A guide to OAPI: what you need to know

The African Intellectual Property Organisation (OAPI) handles trademark registrations for the following – mainly francophone – member states: Benin, Burkina Faso, Cameroon, the Central African Republic, Chad, the Comoro Islands, Congo, Côte d’Ivoire, Equatorial Guinea, Gabon, Guinea, Guinea-Bissau, Mali, Mauritania, Niger, Senegal and Togo.


Unlike the African Regional Intellectual Property Organisation, OAPI member states do not have national offices. Therefore, registration is only possible through the regional system and applicants cannot designate specific countries.

OAPI was created in March 1977 by the Bangui Agreement with the main goal of encouraging member states to collaborate, build networks and share common resources. It acceded to the Madrid Protocol in March 2015 and is a member of the Paris Convention.

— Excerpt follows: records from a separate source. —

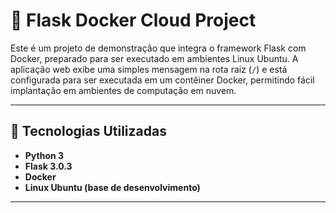 # 🐳 Flask Docker Cloud Project

Este é um projeto de demonstração que integra o framework Flask com Docker, preparado para ser executado em ambientes Linux Ubuntu. A aplicação web exibe uma simples mensagem na rota raiz (`/`) e está configurada para ser executada em um contêiner Docker, permitindo fácil implantação em ambientes de computação em nuvem.

---

## 🚀 Tecnologias Utilizadas

- **Python 3**
- **Flask 3.0.3**
- **Docker**
- **Linux Ubuntu (base de desenvolvimento)**

---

OAPI accepts trademark applications for products, services and collective trademarks, as well as protecting well-known marks in the region. To file an application, applicants must provide:

  • their full name and address;
  • a sample of the mark (if it is a device mark);
  • a list of goods and/or services in accordance with the Nice Classification (11th edition);
  • a certified copy of the priority document with a certified French or English translation; and
  • a signature of power of attorney.

Further, colour marks can be claimed at OAPI upon payment of the prescribed fee.

OAPI is a multi-class jurisdiction and applications can include up to three classes of products or services. However, it is important to note that it is not possible to file applications for products and services together. For instance, if an applicant intends to file one mark in Classes 1, 4 and 35, it must file two separate applications – one for Classes 1 and 4 and another for Class 35. The official filing receipt and application filing number is issued roughly two weeks to one month later.

Unlike other African jurisdictions, OAPI will perform an examination only with regard to the formal aspects of the application, not its substance. Upon conclusion of the examination process, OAPI will issue a registration certificate containing the registration number. In this regard, OAPI’s procedure is unique, as the registration certificate is issued before the trademark is published. This means that the provisional effect, and thereforethe trademark, can still be challenged.

When the trademark is published, third parties who considered themselves adversely affected with the registration of the trademark have a period of six months to file oppositions.

Opposition proceedings are launched at OAPI by filing a notice that provides detailed grounds on which the opposition is based. OAPI will then notify the registrant of the opposition, to which it has three months to reply. After this, there is only one set of observations – an oral hearing, which is set between both parties through their representatives, where each entity can defend its case. The trademark office will then deliver a decision on the merits of the opposition, which usually takes between four and six months. The office’s decision can be challenged via an appeal to the High Commission of Appeals within three months from notification of the decision. If the High Commission considers the opposition to be valid, the trademark application will be cancelled.

If no opposition is filed, the registration certificate becomes definite and the trademark is fully protected in all member states.


OAPI time frames

If an application goes unchallenged, the registration process from application to filing usually takes between 10 and 14 months. The trademark is valid for 10 years from the filing date (not the registration date) and can be renewed indefinitely for 10-year periods on payment of the prescribed fee.

A trademark can still be challenged after being registered; thus, it is possible to file for the cancellation of a trademark on the grounds of non-use (there is a continuous non-use period of five years from the date of registration) or due to the owner’s bad faith. In both cases, the court is the responsible body.